The agreement maintains existing commercial terms: pricing is based on rates approved and adjusted by the Taizhou Development and Reform Commission, and settlement will be made monthly according to actual volumes supplied.
Historical procurement from Changtan Reservoir totalled RMB 43.10 million in 2023, RMB 84.40 million in 2024 and RMB 70.90 million in 2025. Reflecting these figures and the permitted water-intake quota, Taizhou Water has set an annual cap of RMB 80.00 million for each of the three years ending 31 December 2028.
Huangyan Reservoir Development is an indirect wholly-owned subsidiary of Taizhou Huangyan State-owned Capital Investment Operation Group Co., Ltd., the parent of Yongning Financial Consulting, which holds about 13.34% of Taizhou Water.
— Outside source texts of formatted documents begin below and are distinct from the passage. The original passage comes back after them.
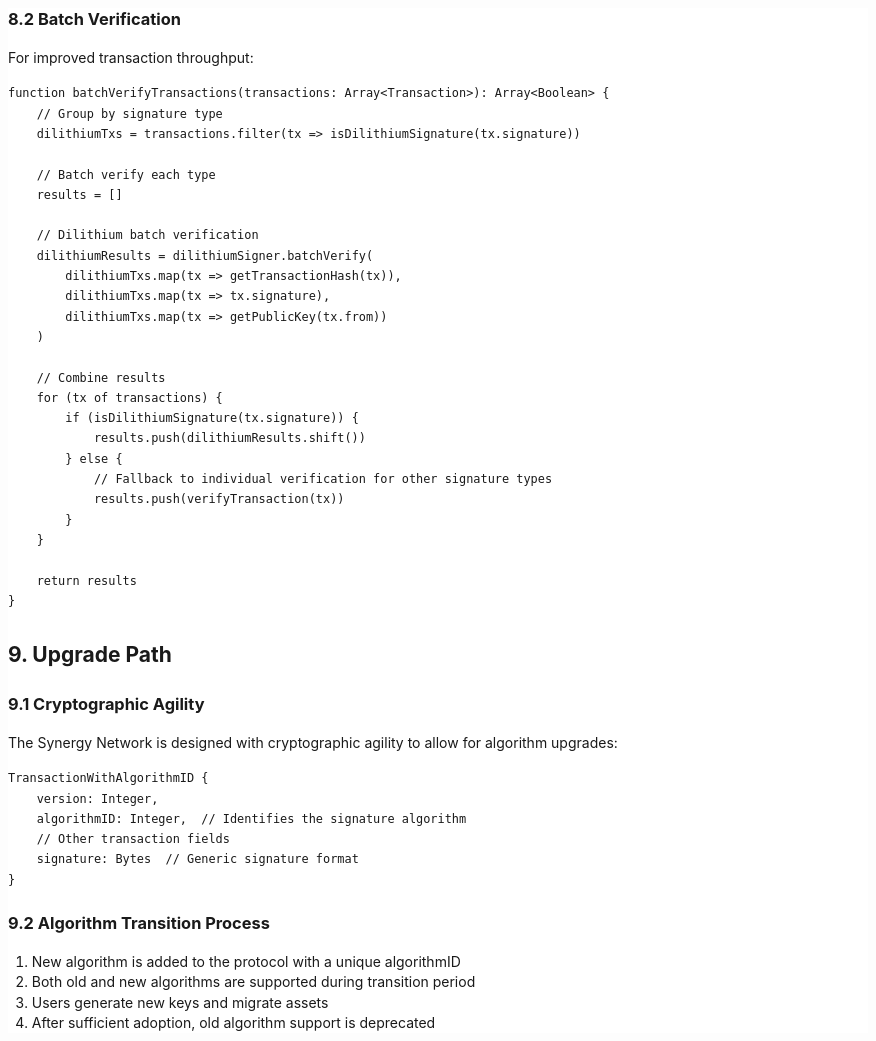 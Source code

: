 ### 8.2 Batch Verification

For improved transaction throughput:

```
function batchVerifyTransactions(transactions: Array<Transaction>): Array<Boolean> {
    // Group by signature type
    dilithiumTxs = transactions.filter(tx => isDilithiumSignature(tx.signature))
    
    // Batch verify each type
    results = []
    
    // Dilithium batch verification
    dilithiumResults = dilithiumSigner.batchVerify(
        dilithiumTxs.map(tx => getTransactionHash(tx)),
        dilithiumTxs.map(tx => tx.signature),
        dilithiumTxs.map(tx => getPublicKey(tx.from))
    )
    
    // Combine results
    for (tx of transactions) {
        if (isDilithiumSignature(tx.signature)) {
            results.push(dilithiumResults.shift())
        } else {
            // Fallback to individual verification for other signature types
            results.push(verifyTransaction(tx))
        }
    }
    
    return results
}
```

## 9. Upgrade Path

### 9.1 Cryptographic Agility

The Synergy Network is designed with cryptographic agility to allow for algorithm upgrades:

```
TransactionWithAlgorithmID {
    version: Integer,
    algorithmID: Integer,  // Identifies the signature algorithm
    // Other transaction fields
    signature: Bytes  // Generic signature format
}
```

### 9.2 Algorithm Transition Process

1. New algorithm is added to the protocol with a unique algorithmID
2. Both old and new algorithms are supported during transition period
3. Users generate new keys and migrate assets
4. After sufficient adoption, old algorithm support is deprecated
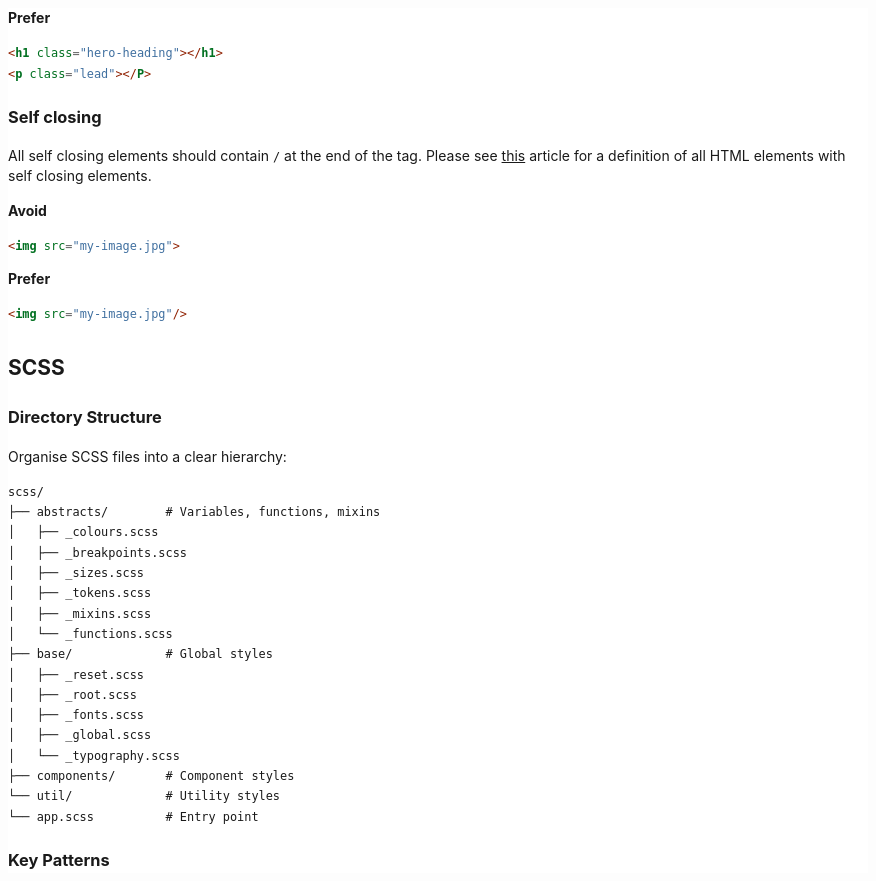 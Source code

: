 **Prefer**

```html
<h1 class="hero-heading"></h1>
<p class="lead"></P>
```

### Self closing

All self closing elements should contain `/` at the end of the tag. Please
see [this](https://www.scaler.com/topics/self-closing-tags-in-html/) article for a definition of all HTML elements with
self closing elements.

**Avoid**

```html
<img src="my-image.jpg">
```

**Prefer**

```html
<img src="my-image.jpg"/>
```


## SCSS


### Directory Structure

Organise SCSS files into a clear hierarchy:

```text
scss/
├── abstracts/        # Variables, functions, mixins
│   ├── _colours.scss
│   ├── _breakpoints.scss
│   ├── _sizes.scss
│   ├── _tokens.scss
│   ├── _mixins.scss
│   └── _functions.scss
├── base/             # Global styles
│   ├── _reset.scss
│   ├── _root.scss
│   ├── _fonts.scss
│   ├── _global.scss
│   └── _typography.scss
├── components/       # Component styles
└── util/             # Utility styles
└── app.scss          # Entry point
```

### Key Patterns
The transaction therefore constitutes a continuing connected transaction under Chapter 14A of the Hong Kong Listing Rules. As the applicable percentage ratios exceed 5%, the arrangement requires reporting, announcement, annual review and independent shareholders’ approval. Yongning Financial Consulting and its associates will abstain from voting.
An Independent Board Committee comprising all independent non-executive directors will review the framework agreement, with Honestum International Limited engaged as independent financial adviser. A circular containing further details and a notice of a general meeting is scheduled for dispatch on or before 15 April 2026.
Taizhou Water’s board states that the agreement secures a stable raw water supply from the city’s largest reservoir, supporting ongoing operations, and confirms that terms are on normal commercial footing. Non-executive director Ms. Fang Ya, nominated by Yongning Financial Consulting, abstained from the relevant board vote; no other director was required to abstain.